▶ EXERCISE DESCRIPTION
The listing below contains a span that opens with the line containing "- 리액트는 UI를 interactive하게 만든다." and closes with the line containing "如何从 Excel 文件中删除密码？". Return that span exactly.

[INPUT FOR THIS TASK]

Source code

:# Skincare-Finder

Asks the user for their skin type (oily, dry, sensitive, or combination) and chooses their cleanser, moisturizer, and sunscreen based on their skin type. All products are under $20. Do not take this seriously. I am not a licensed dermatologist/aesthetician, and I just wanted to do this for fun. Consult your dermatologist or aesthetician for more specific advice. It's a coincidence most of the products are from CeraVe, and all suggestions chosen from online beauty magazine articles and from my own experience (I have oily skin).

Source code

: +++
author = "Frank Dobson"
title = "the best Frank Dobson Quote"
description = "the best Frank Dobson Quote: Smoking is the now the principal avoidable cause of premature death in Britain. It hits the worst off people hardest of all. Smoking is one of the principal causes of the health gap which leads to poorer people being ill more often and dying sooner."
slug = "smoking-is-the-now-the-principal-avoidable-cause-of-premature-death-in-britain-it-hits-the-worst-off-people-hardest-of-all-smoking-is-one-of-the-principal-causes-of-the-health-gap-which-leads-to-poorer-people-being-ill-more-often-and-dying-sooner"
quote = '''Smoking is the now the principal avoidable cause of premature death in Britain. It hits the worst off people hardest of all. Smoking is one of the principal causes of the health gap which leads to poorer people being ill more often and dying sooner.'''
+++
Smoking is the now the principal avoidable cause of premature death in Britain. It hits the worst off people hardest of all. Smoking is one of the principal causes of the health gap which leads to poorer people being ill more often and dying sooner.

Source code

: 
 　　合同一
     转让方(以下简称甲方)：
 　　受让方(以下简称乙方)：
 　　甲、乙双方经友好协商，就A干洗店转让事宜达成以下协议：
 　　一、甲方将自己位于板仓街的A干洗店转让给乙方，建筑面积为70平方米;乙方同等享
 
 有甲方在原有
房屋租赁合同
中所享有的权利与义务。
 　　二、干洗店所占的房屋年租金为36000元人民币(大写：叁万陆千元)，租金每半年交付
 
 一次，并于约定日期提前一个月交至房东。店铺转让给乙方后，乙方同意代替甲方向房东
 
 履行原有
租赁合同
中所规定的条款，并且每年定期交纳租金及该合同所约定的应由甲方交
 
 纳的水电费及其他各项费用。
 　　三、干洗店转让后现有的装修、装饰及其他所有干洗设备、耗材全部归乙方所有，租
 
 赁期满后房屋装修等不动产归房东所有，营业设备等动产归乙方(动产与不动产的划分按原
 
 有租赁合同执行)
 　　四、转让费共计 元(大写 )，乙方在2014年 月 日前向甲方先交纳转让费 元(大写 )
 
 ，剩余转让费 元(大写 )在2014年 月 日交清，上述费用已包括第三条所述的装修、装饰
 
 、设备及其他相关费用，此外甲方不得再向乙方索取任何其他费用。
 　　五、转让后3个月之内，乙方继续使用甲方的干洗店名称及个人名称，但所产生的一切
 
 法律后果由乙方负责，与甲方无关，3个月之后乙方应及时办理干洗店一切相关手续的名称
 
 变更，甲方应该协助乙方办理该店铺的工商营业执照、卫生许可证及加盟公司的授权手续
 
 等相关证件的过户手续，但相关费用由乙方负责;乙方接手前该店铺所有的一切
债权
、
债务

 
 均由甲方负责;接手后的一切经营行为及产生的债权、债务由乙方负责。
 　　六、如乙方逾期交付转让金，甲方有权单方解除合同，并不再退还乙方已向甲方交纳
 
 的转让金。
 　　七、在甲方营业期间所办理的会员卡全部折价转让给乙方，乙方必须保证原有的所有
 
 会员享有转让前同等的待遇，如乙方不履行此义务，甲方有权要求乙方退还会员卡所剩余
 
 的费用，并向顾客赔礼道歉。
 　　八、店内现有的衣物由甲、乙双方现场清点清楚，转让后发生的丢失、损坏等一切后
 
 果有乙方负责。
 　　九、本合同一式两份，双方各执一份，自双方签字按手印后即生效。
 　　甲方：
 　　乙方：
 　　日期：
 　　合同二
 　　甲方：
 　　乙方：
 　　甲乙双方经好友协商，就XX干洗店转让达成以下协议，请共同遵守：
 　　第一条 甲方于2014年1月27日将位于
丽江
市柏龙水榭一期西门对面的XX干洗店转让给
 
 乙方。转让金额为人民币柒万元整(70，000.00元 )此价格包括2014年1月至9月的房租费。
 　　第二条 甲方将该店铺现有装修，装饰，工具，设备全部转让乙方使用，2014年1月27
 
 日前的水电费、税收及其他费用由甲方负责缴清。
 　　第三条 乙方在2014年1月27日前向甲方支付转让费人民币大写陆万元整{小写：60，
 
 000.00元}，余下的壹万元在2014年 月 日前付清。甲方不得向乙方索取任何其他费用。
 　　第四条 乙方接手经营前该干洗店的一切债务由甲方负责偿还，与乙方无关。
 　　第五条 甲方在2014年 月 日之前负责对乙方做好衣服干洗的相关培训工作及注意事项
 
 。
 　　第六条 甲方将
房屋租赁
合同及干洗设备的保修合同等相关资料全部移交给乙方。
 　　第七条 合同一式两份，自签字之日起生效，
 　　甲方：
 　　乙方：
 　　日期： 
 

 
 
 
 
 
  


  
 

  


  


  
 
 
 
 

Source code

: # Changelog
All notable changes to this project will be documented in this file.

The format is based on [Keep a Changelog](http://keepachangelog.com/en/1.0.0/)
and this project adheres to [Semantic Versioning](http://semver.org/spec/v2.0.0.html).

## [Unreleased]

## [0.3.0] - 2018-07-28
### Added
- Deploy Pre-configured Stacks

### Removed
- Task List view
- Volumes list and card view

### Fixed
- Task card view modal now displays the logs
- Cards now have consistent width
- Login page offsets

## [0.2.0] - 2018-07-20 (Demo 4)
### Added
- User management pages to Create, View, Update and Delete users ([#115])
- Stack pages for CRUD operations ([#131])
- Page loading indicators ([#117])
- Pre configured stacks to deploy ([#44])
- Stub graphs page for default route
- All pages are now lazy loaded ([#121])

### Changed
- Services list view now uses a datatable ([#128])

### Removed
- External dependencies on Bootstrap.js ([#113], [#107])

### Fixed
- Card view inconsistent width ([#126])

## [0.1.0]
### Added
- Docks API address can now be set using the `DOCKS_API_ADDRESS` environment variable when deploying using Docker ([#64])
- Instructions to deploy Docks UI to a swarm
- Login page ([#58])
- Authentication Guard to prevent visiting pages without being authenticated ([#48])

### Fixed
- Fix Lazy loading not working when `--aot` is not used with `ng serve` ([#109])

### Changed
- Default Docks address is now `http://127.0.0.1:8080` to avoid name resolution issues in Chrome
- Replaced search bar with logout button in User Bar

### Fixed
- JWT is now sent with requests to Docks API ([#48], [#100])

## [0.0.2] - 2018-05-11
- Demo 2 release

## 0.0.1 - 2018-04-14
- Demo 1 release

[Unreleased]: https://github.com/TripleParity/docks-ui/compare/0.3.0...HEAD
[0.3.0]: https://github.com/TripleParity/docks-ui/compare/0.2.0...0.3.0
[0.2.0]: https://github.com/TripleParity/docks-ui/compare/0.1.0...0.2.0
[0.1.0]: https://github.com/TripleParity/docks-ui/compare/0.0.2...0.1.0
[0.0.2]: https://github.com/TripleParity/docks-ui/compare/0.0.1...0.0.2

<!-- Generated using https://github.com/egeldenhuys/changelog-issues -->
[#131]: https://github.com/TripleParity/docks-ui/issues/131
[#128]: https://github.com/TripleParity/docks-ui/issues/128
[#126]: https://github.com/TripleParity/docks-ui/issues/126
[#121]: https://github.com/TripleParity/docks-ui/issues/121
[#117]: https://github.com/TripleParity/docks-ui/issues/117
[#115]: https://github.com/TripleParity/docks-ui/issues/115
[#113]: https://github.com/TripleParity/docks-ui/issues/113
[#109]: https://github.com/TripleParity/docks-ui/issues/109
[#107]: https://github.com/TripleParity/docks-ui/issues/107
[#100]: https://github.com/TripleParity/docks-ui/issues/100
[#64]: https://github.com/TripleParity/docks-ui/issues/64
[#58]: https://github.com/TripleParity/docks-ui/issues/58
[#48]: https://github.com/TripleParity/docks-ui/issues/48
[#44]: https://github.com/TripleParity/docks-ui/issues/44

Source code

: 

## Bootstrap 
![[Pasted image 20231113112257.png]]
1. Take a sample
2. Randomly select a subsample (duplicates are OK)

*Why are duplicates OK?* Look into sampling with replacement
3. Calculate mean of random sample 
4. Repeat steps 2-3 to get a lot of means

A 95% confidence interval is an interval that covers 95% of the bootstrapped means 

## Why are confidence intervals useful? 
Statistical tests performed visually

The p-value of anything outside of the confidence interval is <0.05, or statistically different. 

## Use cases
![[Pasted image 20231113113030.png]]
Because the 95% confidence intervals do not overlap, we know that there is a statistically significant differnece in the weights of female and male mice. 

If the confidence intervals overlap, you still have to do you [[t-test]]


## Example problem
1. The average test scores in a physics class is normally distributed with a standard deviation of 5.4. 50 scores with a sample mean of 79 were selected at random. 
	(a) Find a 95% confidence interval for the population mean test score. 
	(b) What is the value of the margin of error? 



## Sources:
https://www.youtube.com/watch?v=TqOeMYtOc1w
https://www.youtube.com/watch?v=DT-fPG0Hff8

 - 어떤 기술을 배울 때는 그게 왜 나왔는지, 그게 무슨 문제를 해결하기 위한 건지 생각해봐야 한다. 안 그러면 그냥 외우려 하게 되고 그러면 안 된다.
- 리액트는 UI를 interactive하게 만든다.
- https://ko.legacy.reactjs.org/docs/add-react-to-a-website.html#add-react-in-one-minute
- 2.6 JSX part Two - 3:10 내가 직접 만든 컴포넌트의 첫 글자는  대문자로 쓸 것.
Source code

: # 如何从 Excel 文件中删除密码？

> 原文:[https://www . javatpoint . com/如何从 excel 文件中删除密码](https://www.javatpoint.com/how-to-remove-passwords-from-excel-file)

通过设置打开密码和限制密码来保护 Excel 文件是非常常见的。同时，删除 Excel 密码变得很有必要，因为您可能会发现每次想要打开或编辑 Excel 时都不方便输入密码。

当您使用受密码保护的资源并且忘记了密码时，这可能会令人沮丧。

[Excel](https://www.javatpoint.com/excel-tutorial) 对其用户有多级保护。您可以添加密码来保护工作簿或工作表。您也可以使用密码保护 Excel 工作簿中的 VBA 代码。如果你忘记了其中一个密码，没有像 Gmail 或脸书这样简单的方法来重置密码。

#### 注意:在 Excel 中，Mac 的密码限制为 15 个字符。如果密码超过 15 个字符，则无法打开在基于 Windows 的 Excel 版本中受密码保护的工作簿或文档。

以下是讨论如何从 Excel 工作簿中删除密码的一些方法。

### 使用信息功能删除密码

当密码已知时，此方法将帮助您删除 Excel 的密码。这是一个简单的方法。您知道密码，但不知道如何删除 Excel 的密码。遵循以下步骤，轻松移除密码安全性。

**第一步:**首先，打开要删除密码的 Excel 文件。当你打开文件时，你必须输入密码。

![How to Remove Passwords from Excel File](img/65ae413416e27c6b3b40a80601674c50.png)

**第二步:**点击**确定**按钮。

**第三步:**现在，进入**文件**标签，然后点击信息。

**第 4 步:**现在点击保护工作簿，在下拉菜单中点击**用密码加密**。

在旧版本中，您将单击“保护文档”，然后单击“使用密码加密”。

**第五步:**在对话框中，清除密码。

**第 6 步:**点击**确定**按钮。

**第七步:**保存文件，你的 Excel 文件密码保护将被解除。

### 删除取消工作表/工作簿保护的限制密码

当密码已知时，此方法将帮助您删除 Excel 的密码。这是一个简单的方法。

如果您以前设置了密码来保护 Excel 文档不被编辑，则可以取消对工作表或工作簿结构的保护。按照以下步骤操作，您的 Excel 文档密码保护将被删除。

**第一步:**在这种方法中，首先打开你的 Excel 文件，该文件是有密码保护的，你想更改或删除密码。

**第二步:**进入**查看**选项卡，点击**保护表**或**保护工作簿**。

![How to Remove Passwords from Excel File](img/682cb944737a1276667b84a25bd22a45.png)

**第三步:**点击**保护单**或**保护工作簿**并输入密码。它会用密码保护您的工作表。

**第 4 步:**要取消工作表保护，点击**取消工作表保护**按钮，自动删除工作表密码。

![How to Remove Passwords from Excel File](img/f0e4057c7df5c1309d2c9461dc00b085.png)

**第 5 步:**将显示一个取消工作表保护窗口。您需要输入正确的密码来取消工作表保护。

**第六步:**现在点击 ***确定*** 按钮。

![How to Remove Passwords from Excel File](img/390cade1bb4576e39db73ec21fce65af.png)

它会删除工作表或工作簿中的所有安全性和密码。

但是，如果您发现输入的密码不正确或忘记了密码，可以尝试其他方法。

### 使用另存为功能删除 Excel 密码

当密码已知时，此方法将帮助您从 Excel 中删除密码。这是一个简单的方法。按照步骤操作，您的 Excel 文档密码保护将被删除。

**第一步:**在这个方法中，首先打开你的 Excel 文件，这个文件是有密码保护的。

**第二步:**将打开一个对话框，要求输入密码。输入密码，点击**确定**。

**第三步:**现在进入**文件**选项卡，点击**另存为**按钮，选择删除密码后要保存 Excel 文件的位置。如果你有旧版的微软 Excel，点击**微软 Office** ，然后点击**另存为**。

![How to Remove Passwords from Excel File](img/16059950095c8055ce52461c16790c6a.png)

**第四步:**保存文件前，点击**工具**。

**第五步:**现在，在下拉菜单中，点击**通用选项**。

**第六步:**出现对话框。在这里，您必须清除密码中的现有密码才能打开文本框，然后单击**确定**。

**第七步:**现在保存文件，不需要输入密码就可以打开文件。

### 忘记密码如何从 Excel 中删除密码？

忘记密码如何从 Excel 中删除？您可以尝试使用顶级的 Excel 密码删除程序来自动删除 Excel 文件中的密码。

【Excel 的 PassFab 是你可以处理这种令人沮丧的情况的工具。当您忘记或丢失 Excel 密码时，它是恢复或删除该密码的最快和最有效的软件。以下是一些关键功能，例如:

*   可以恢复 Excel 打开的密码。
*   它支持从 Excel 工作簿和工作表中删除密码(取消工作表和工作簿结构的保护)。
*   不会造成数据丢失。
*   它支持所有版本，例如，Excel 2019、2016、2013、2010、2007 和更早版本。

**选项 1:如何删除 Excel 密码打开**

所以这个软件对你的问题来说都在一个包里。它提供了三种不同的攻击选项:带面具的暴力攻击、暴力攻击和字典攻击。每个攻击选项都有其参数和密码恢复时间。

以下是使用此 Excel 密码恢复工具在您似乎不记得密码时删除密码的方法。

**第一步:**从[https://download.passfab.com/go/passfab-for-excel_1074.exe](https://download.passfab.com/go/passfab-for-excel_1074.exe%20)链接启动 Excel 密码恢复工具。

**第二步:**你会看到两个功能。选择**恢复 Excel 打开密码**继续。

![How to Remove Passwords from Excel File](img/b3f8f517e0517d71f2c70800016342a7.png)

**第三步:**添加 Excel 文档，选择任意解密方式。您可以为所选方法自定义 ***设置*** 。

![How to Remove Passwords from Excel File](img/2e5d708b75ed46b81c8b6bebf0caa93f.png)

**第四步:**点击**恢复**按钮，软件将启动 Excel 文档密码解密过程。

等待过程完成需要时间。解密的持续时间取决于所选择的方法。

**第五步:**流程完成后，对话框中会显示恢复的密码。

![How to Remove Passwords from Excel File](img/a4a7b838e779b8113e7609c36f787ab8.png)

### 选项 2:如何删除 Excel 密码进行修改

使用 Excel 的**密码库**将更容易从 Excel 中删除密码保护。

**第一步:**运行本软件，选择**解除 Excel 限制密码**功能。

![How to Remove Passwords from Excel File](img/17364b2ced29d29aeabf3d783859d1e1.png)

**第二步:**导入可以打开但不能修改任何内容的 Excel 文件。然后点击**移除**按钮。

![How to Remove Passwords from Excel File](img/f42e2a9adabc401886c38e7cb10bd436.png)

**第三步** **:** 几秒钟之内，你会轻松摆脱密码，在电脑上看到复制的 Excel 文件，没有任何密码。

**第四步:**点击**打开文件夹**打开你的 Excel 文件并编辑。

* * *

[/INPUT FOR THIS TASK]

▶ RESPONSE TO THE EXERCISE
- 리액트는 UI를 interactive하게 만든다.
- https://ko.legacy.reactjs.org/docs/add-react-to-a-website.html#add-react-in-one-minute
- 2.6 JSX part Two - 3:10 내가 직접 만든 컴포넌트의 첫 글자는  대문자로 쓸 것.
Source code

: # 如何从 Excel 文件中删除密码？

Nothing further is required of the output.